>>>

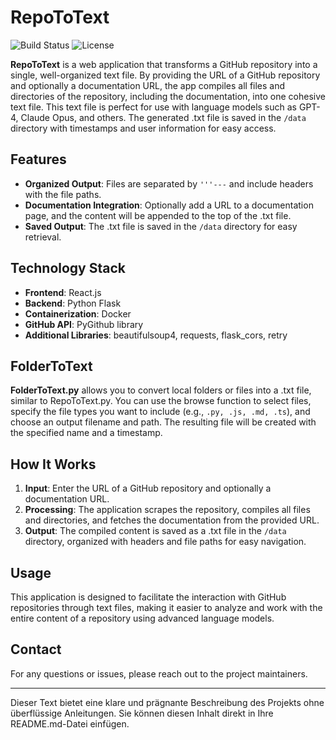 # RepoToText

![Build Status](https://github.com/bfuerholz/GitToText/actions/workflows/build.yml/badge.svg)
![License](https://img.shields.io/github/license/bfuerholz/GitToText)

**RepoToText** is a web application that transforms a GitHub repository into a single, well-organized text file. By providing the URL of a GitHub repository and optionally a documentation URL, the app compiles all files and directories of the repository, including the documentation, into one cohesive text file. This text file is perfect for use with language models such as GPT-4, Claude Opus, and others. The generated .txt file is saved in the `/data` directory with timestamps and user information for easy access.

## Features

- **Organized Output**: Files are separated by `'''---` and include headers with the file paths.
- **Documentation Integration**: Optionally add a URL to a documentation page, and the content will be appended to the top of the .txt file.
- **Saved Output**: The .txt file is saved in the `/data` directory for easy retrieval.

## Technology Stack

- **Frontend**: React.js
- **Backend**: Python Flask
- **Containerization**: Docker
- **GitHub API**: PyGithub library
- **Additional Libraries**: beautifulsoup4, requests, flask_cors, retry

## FolderToText

**FolderToText.py** allows you to convert local folders or files into a .txt file, similar to RepoToText.py. You can use the browse function to select files, specify the file types you want to include (e.g., `.py, .js, .md, .ts`), and choose an output filename and path. The resulting file will be created with the specified name and a timestamp.

## How It Works

1. **Input**: Enter the URL of a GitHub repository and optionally a documentation URL.
2. **Processing**: The application scrapes the repository, compiles all files and directories, and fetches the documentation from the provided URL.
3. **Output**: The compiled content is saved as a .txt file in the `/data` directory, organized with headers and file paths for easy navigation.

## Usage

This application is designed to facilitate the interaction with GitHub repositories through text files, making it easier to analyze and work with the entire content of a repository using advanced language models.

## Contact

For any questions or issues, please reach out to the project maintainers.

---

Dieser Text bietet eine klare und prägnante Beschreibung des Projekts ohne überflüssige Anleitungen. Sie können diesen Inhalt direkt in Ihre README.md-Datei einfügen.

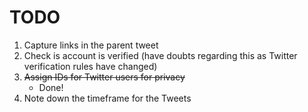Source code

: # TODO

1. Capture links in the parent tweet
2. Check is account is verified (have doubts regarding this as Twitter verification rules have changed)
3. ~~Assign IDs for Twitter users for privacy~~
    - Done!
4. Note down the timeframe for the Tweets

<<<

Give the count of lines in the entries above that hold the word "paths", with no other words.

== OUTPUT BELOW ==
2